-- Task details --
Only the lines from the top of the records below through the line containing "10 Web Application" should be printed, exactly and without pictures.

Content starts

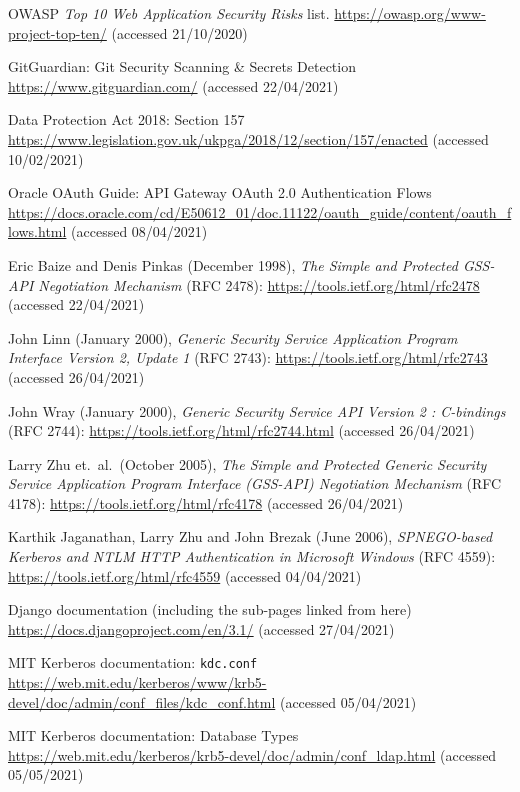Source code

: \documentclass{report}
\begin{document}
\begin{thebibliography}{99}
 OWASP \textit{Top 10 Web Application Security Risks} list. \url{https://owasp.org/www-project-top-ten/} (accessed 21/10/2020)

 GitGuardian: Git Security Scanning \& Secrets Detection \url{https://www.gitguardian.com/} (accessed 22/04/2021)

 Data Protection Act 2018: Section 157 \url{https://www.legislation.gov.uk/ukpga/2018/12/section/157/enacted} (accessed 10/02/2021)

 Oracle OAuth Guide: API Gateway OAuth 2.0 Authentication Flows \url{https://docs.oracle.com/cd/E50612_01/doc.11122/oauth_guide/content/oauth_flows.html} (accessed 08/04/2021)

 Eric Baize and Denis Pinkas (December 1998), \textit{The Simple and Protected GSS-API Negotiation Mechanism} (RFC 2478): \url{https://tools.ietf.org/html/rfc2478} (accessed 22/04/2021)

 John Linn (January 2000), \textit{Generic Security Service Application Program Interface Version 2, Update 1} (RFC 2743): \url{https://tools.ietf.org/html/rfc2743} (accessed 26/04/2021)

 John Wray (January 2000), \textit{Generic Security Service API Version 2 : C-bindings} (RFC 2744): \url{https://tools.ietf.org/html/rfc2744.html} (accessed 26/04/2021)

 Larry Zhu et.\ al.\ (October 2005), \textit{The Simple and Protected Generic Security Service Application Program Interface (GSS-API) Negotiation Mechanism} (RFC 4178): \url{https://tools.ietf.org/html/rfc4178} (accessed 26/04/2021)

 Karthik Jaganathan, Larry Zhu and John Brezak (June 2006), \textit{SPNEGO-based Kerberos and NTLM HTTP Authentication in Microsoft Windows} (RFC 4559): \url{https://tools.ietf.org/html/rfc4559} (accessed 04/04/2021)

 Django documentation (including the sub-pages linked from here) \url{https://docs.djangoproject.com/en/3.1/} (accessed 27/04/2021)

 MIT Kerberos documentation: \texttt{kdc.conf} \url{https://web.mit.edu/kerberos/www/krb5-devel/doc/admin/conf_files/kdc_conf.html} (accessed 05/04/2021)

 MIT Kerberos documentation: Database Types \url{https://web.mit.edu/kerberos/krb5-devel/doc/admin/conf_ldap.html} (accessed 05/05/2021)


\end{thebibliography}
\end{document}
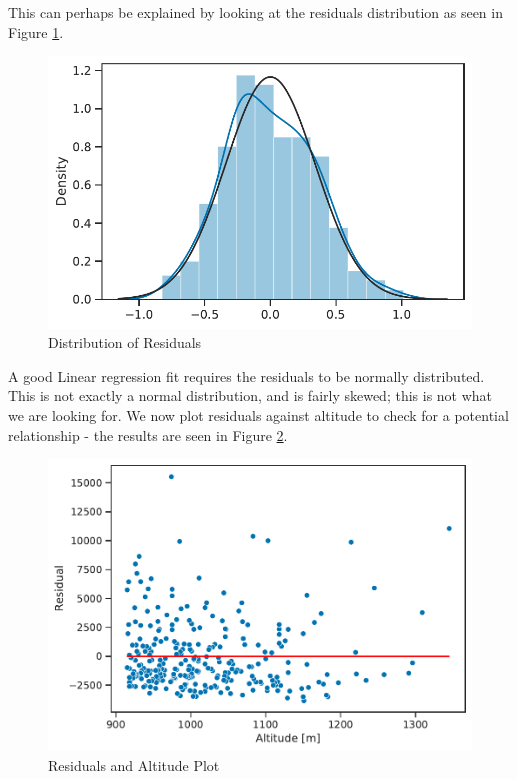 \documentclass[11pt,a4paper]{article}
\begin{document}
\medskip

This can perhaps be explained by looking at the residuals distribution as seen in Figure \ref{fds-project-template:fig:residuals_dist}.

\begin{figure} [h!]
  \centering
  \includegraphics{report/residuals_dist.pdf}
  \caption{Distribution of Residuals}
  \label{fds-project-template:fig:residuals_dist}
\end{figure}

A good Linear regression fit requires the residuals to be normally distributed. This is not exactly a normal distribution, and is fairly skewed; this is not what we are looking for. We now plot residuals against altitude to check for a potential relationship - the results are seen in Figure \ref{fds-project-template:fig:residuals_plot}.

\begin{figure} [h!]
  \centering
  \includegraphics{report/residuals_plot.pdf}
  \caption{Residuals and Altitude Plot}
  \label{fds-project-template:fig:residuals_plot}
\end{figure}
\end{document}
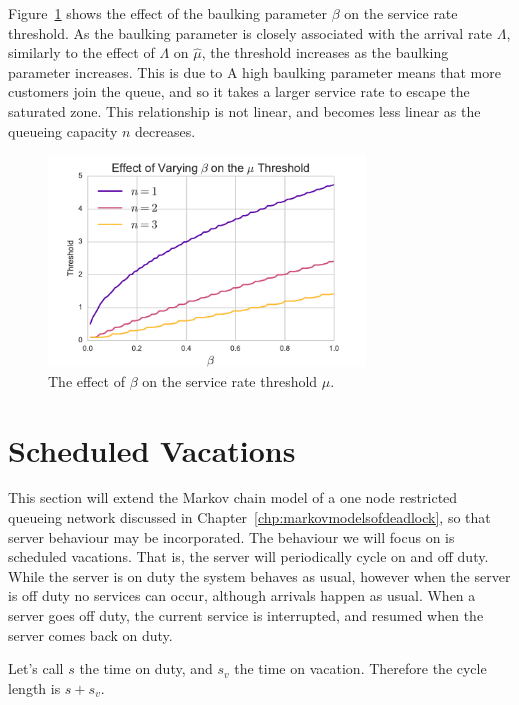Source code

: \documentclass{article}
\begin{document}
Figure~\ref{fig:betathreshold} shows the effect of the baulking parameter $\beta$ on the service rate threshold.
As the baulking parameter is closely associated with the arrival rate $\Lambda$, similarly to the effect of $\Lambda$ on $\hat{\mu}$, the threshold increases as the baulking parameter increases.
This is due to A high baulking parameter means that more customers join the queue, and so it takes a larger service rate to escape the saturated zone.
This relationship is not linear, and becomes less linear as the queueing capacity $n$ decreases.

\begin{figure}[!htbp]
  \begin{center}
    \includegraphics[width=0.75\textwidth]{img/thresholdbeta_plot}
  \end{center}
  \caption{The effect of $\beta$ on the service rate threshold $\hat{\mu}$.}
  \label{fig:betathreshold}
\end{figure}



\section{Scheduled Vacations}

This section will extend the Markov chain model of a one node restricted queueing network discussed in Chapter~\ref{chp:markovmodelsofdeadlock}, so that server behaviour may be incorporated.
The behaviour we will focus on is scheduled vacations.
That is, the server will periodically cycle on and off duty.
While the server is on duty the system behaves as usual, however when the server is off duty no services can occur, although arrivals happen as usual.
When a server goes off duty, the current service is interrupted, and resumed when the server comes back on duty.

Let’s call $s$ the time on duty, and $s_v$ the time on vacation.
Therefore the cycle length is $s + s_v$.
\end{document}
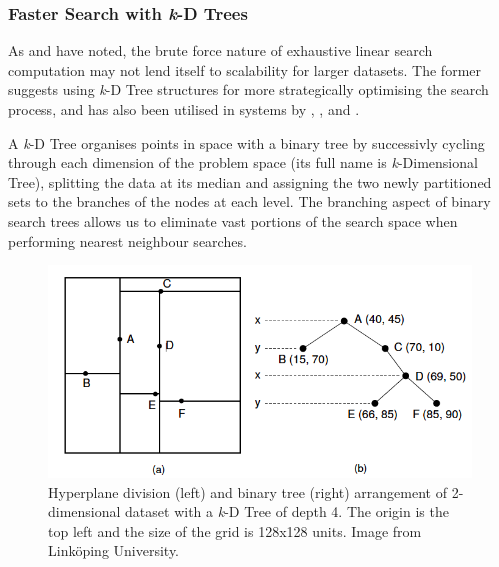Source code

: {{{{{{{\subsubsection{Faster Search with \textit{k}-D Trees}

As \cite{Collins2007} and \cite{Dannenberg2006} have noted, the brute force nature of exhaustive linear search computation may not lend itself to scalability for larger datasets. The former suggests using \textit{k}-D Tree structures for more strategically optimising the search process, and has also been utilised in systems by \cite{Schwarz2009}, \cite{Einbond2010}, \cite{Stoll2013} and \cite{Klugel2014}.

A \textit{k}-D Tree organises points in space with a binary tree by successivly cycling through each dimension of the problem space (its full name is \textit{k}-Dimensional Tree), splitting the data at its median and assigning the two newly partitioned sets to the branches of the nodes at each level. The branching aspect of binary search trees allows us to eliminate vast portions of the search space when performing nearest neighbour searches. 

\begin{figure}
	\begin{center}
		\includegraphics[width=1.0\textwidth]{ch05_pyconcat/figures/kdTree.png}
	\end{center}
	\caption[\textit{k}-D Tree illustration.]{Hyperplane division (left) and binary tree (right) arrangement of 2-dimensional dataset with a \textit{k}-D Tree of depth 4. The origin is the top left and the size of the grid is 128x128 units. Image from Linköping University\protect\footnotemark.}
	\label{fig:markov_unit}
\end{figure}


}}}}}}}
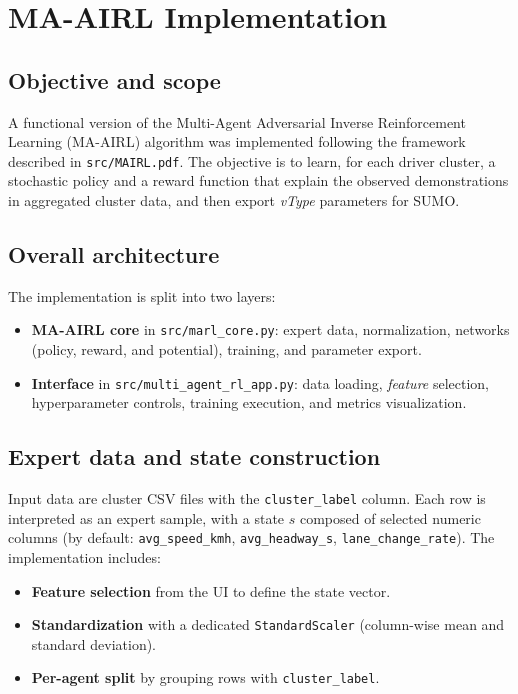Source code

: \section{MA-AIRL Implementation}

\subsection{Objective and scope}
A functional version of the Multi-Agent Adversarial Inverse Reinforcement Learning (MA-AIRL) algorithm was implemented following the framework described in \texttt{src/MAIRL.pdf}. The objective is to learn, for each driver cluster, a stochastic policy and a reward function that explain the observed demonstrations in aggregated cluster data, and then export \textit{vType} parameters for SUMO.

\subsection{Overall architecture}
The implementation is split into two layers:
\begin{itemize}
\item \textbf{MA-AIRL core} in \texttt{src/marl\_core.py}: expert data, normalization, networks (policy, reward, and potential), training, and parameter export.
\item \textbf{Interface} in \texttt{src/multi\_agent\_rl\_app.py}: data loading, \textit{feature} selection, hyperparameter controls, training execution, and metrics visualization.
\end{itemize}

\subsection{Expert data and state construction}
Input data are cluster CSV files with the \texttt{cluster\_label} column. Each row is interpreted as an expert sample, with a state $s$ composed of selected numeric columns (by default: \texttt{avg\_speed\_kmh}, \texttt{avg\_headway\_s}, \texttt{lane\_change\_rate}). The implementation includes:
\begin{itemize}
\item \textbf{Feature selection} from the UI to define the state vector.
\item \textbf{Standardization} with a dedicated \texttt{StandardScaler} (column-wise mean and standard deviation).
\item \textbf{Per-agent split} by grouping rows with \texttt{cluster\_label}.
\end{itemize}

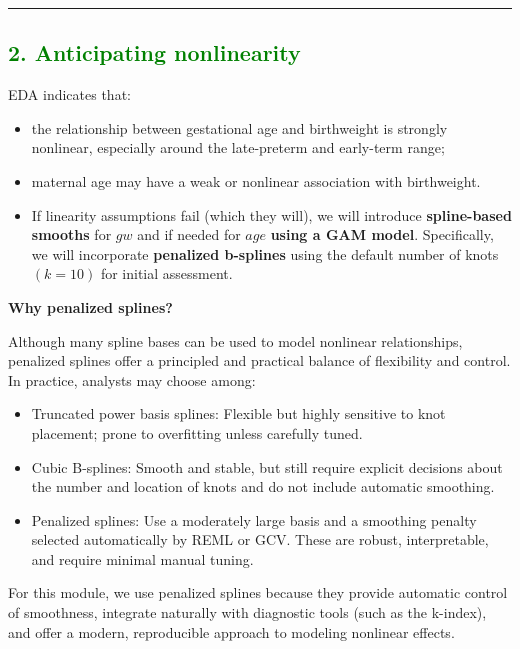 \documentclass[
  letterpaper,
  DIV=11,
  numbers=noendperiod]{scrreprt}
\providecommand{\tightlist}{%
  \setlength{\itemsep}{0pt}\setlength{\parskip}{0pt}}\usepackage{longtable,booktabs,array}
\begin{document}
\begin{center}\rule{0.5\linewidth}{0.5pt}\end{center}

\hypertarget{section-60}{%
\subsection*{\texorpdfstring{\textcolor{green}{2. Anticipating nonlinearity}}{}}\label{section-60}}

EDA indicates that:

\begin{itemize}
\item
  the relationship between gestational age and birthweight is strongly
  nonlinear, especially around the late-preterm and early-term range;
\item
  maternal age may have a weak or nonlinear association with
  birthweight.
\item
  If linearity assumptions fail (which they will), we will introduce
  \textbf{spline-based smooths} for \(gw\) and if needed for \(age\)
  \textbf{using a GAM model}. Specifically, we will incorporate
  \textbf{penalized b-splines} using the default number of knots
  \((k=10)\) for initial assessment.
\end{itemize}

\textbf{Why penalized splines?}

Although many spline bases can be used to model nonlinear relationships,
penalized splines offer a principled and practical balance of
flexibility and control. In practice, analysts may choose among:

\begin{itemize}
\tightlist
\item
  Truncated power basis splines: Flexible but highly sensitive to knot
  placement; prone to overfitting unless carefully tuned.
\item
  Cubic B-splines: Smooth and stable, but still require explicit
  decisions about the number and location of knots and do not include
  automatic smoothing.
\item
  Penalized splines: Use a moderately large basis and a smoothing
  penalty selected automatically by REML or GCV. These are robust,
  interpretable, and require minimal manual tuning.
\end{itemize}

For this module, we use penalized splines because they provide automatic
control of smoothness, integrate naturally with diagnostic tools (such
as the k-index), and offer a modern, reproducible approach to modeling
nonlinear effects.
\end{document}
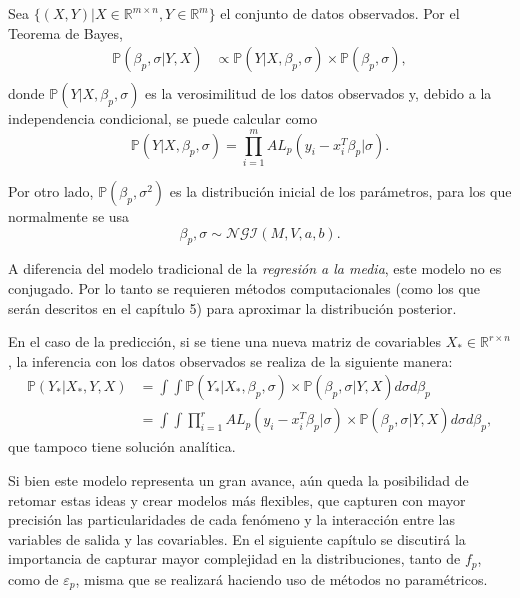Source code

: Sea $\{(X,Y) | X \in \mathbb{R}^{m \times n}, Y \in \mathbb{R}^m\}$ el conjunto de datos observados. Por el Teorema de Bayes,
\begin{equation*}
\begin{aligned}
    \mathbb{P}(\beta_p,\sigma | Y, X) 
    &\propto \mathbb{P}(Y| X, \beta_p, \sigma) \times \mathbb{P}(\beta_p, \sigma), \\
\end{aligned}
\end{equation*}
donde $\mathbb{P}(Y| X, \beta_p, \sigma)$ es la verosimilitud de los datos observados y, debido a la independencia condicional, se puede calcular como 
\begin{equation*}
    \mathbb{P}(Y| X, \beta_p, \sigma)
    =
    \prod_{i=1}^m AL_p(y_i - x_i^T\beta_p|\sigma).
\end{equation*}

Por otro lado, $\mathbb{P}(\beta_p,\sigma^2)$ es la distribuci\'on inicial de los par\'ametros, para los que normalmente se usa
\begin{equation*}
    \beta_p,\sigma \sim \mathcal{NGI}(M,V,a,b). 
\end{equation*}

A diferencia del modelo tradicional de la \textit{regresi\'on a la media}, este modelo no es conjugado. Por lo tanto se requieren m\'etodos computacionales (como los que ser\'an descritos en el cap\'itulo 5) para aproximar la distribuci\'on posterior.

En el caso de la predicci\'on, si se tiene una nueva matriz de covariables $X_* \in \mathbb{R}^{r \times n}$, la inferencia con los datos observados se realiza de la siguiente manera:
\begin{equation*}
\begin{aligned}
    \mathbb{P}(Y_*|X_*,Y,X)
    &= \int \int \mathbb{P}(Y_*|X_*,\beta_p,\sigma) \times \mathbb{P}(\beta_p,\sigma|Y,X) d\sigma d\beta_p \\
    &= \int \int \prod_{i=1}^r AL_p(y_i - x_i^T\beta_p|\sigma) \times \mathbb{P}(\beta_p,\sigma|Y,X) d\sigma d\beta_p,
\end{aligned}
\end{equation*}
que tampoco tiene soluci\'on anal\'itica.

Si bien este modelo representa un gran avance, a\'un queda la posibilidad de retomar estas ideas y crear modelos m\'as flexibles, que capturen con mayor precisi\'on las particularidades de cada fen\'omeno y la interacci\'on entre las variables de salida y las covariables. En el siguiente cap\'itulo se discutir\'a la importancia de capturar mayor complejidad en la distribuciones, tanto de $f_p$, como de $\varepsilon_p$, misma que se realizar\'a haciendo uso de m\'etodos no param\'etricos.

Content ends

-- Answer to the exercise --
Source code

: \documentclass{report}
\begin{document}
\begin{thebibliography}{99}
 OWASP \textit{Top 10 Web Application Security Risks} list. \url{https://owasp.org/www-project-top-ten/} (accessed 21/10/2020)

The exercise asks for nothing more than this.